Speaking at Australia Wind Energy 2024 in Melbourne on Wednesday, Squadron chief Rob Wheals said industry would need to act swiftly to overcome the jump in wind costs that, alongside other roadblocks, are getting in the way of scaling up development.
Wheals says about two-thirds of the cost of delivering an onshore wind project are made up of construction and installation costs and that, since 2020, developers have seen those costs increase by as much as 50 per cent.
“And that really represents presents a very big challenge for us in the industry. We’ve got to get smarter in the way we deliver projects. We’ve got to innovate,” he said.
“Projects are getting bigger and where they’re getting bigger they’re turning into big roads projects and civils projects.
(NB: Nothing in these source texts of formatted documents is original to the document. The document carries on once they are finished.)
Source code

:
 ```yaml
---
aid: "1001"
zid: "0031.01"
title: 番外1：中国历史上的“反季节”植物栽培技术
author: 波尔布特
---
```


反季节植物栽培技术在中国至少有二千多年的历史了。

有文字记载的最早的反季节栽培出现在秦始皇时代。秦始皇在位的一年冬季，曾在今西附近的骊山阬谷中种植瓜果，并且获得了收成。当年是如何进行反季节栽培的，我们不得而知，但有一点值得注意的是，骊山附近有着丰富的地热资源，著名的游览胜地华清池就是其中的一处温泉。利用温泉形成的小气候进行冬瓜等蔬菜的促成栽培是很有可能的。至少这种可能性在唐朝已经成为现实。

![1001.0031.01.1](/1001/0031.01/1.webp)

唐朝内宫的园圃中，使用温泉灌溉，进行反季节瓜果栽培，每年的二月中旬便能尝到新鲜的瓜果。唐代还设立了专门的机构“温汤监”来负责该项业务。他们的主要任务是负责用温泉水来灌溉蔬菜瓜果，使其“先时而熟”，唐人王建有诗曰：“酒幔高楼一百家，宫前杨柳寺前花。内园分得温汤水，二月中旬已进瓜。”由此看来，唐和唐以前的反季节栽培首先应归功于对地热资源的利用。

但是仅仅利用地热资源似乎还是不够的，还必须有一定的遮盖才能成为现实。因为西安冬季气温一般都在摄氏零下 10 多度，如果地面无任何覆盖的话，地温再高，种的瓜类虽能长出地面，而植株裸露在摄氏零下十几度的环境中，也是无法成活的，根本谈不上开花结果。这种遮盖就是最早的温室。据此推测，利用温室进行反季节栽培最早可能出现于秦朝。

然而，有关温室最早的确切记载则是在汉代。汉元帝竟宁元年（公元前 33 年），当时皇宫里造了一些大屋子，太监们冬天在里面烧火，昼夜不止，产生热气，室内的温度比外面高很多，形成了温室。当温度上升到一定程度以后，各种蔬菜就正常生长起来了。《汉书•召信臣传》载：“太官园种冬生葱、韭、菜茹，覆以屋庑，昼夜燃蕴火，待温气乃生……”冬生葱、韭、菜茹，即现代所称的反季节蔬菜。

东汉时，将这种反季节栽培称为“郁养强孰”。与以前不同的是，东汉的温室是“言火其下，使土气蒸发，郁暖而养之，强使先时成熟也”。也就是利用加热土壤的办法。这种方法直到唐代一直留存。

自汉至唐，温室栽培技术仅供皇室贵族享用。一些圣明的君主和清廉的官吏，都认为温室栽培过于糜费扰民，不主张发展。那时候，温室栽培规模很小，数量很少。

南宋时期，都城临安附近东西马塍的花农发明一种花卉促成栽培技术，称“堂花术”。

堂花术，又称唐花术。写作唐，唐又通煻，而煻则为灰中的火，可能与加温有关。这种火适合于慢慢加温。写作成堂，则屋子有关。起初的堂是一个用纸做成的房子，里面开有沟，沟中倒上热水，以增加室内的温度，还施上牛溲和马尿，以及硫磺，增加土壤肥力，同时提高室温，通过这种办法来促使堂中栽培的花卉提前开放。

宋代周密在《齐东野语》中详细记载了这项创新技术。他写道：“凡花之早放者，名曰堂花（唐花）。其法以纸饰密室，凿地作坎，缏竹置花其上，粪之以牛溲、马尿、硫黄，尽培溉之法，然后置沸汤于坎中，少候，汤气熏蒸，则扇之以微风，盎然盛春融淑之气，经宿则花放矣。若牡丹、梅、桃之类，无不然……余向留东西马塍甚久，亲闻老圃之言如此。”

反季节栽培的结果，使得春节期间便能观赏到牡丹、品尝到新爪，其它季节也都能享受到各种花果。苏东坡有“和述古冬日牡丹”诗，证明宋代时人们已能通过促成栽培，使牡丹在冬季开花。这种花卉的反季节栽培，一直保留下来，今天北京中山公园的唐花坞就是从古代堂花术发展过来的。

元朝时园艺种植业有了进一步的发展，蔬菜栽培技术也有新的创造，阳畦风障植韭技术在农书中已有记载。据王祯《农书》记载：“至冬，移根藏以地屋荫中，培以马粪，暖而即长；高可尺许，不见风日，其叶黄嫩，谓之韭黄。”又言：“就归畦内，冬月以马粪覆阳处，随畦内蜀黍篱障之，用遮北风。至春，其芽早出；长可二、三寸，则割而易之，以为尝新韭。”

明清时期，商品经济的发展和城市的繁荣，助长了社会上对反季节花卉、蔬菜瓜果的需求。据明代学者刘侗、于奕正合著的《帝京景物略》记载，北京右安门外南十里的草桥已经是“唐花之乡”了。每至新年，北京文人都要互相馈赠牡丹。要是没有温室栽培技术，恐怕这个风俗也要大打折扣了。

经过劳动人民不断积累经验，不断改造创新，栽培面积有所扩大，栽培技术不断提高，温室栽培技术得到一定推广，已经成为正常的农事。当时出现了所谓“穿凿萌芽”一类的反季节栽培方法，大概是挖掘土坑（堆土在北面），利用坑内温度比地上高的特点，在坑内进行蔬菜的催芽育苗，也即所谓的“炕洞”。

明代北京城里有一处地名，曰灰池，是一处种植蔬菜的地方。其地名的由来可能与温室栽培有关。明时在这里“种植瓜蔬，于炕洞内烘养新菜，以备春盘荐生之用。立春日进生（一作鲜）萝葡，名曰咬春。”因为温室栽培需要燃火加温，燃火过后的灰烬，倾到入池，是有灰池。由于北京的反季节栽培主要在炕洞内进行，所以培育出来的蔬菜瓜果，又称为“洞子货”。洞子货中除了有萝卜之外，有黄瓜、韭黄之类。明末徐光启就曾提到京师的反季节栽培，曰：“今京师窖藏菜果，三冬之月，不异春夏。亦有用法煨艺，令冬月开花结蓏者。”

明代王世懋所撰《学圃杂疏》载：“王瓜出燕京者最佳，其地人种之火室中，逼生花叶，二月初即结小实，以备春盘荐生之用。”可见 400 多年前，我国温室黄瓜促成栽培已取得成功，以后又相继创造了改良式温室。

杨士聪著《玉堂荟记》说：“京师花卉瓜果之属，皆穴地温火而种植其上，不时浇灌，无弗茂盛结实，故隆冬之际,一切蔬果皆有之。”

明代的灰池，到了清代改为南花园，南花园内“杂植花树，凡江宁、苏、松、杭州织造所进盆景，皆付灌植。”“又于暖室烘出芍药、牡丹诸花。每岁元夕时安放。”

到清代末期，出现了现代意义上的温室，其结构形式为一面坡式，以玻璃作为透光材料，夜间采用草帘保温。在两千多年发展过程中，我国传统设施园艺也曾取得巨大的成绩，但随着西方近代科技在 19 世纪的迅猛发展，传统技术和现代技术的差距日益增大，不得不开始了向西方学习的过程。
We have to get better and smarter at how we deliver that.
“We’ve also got bigger turbines, taller towers, and we have to get clever and smart about how we install towers and how we used cranes and so forth, because these all add to high cost in our projects.
Wind turbine costs fell dramatically last decade, and were expected to fall further. Origin Energy, for instance, struck a landmark contract with the Stockyard Hill projects in 2017 at a price in the low $50s/MWh – and that included the price of large scale certificates.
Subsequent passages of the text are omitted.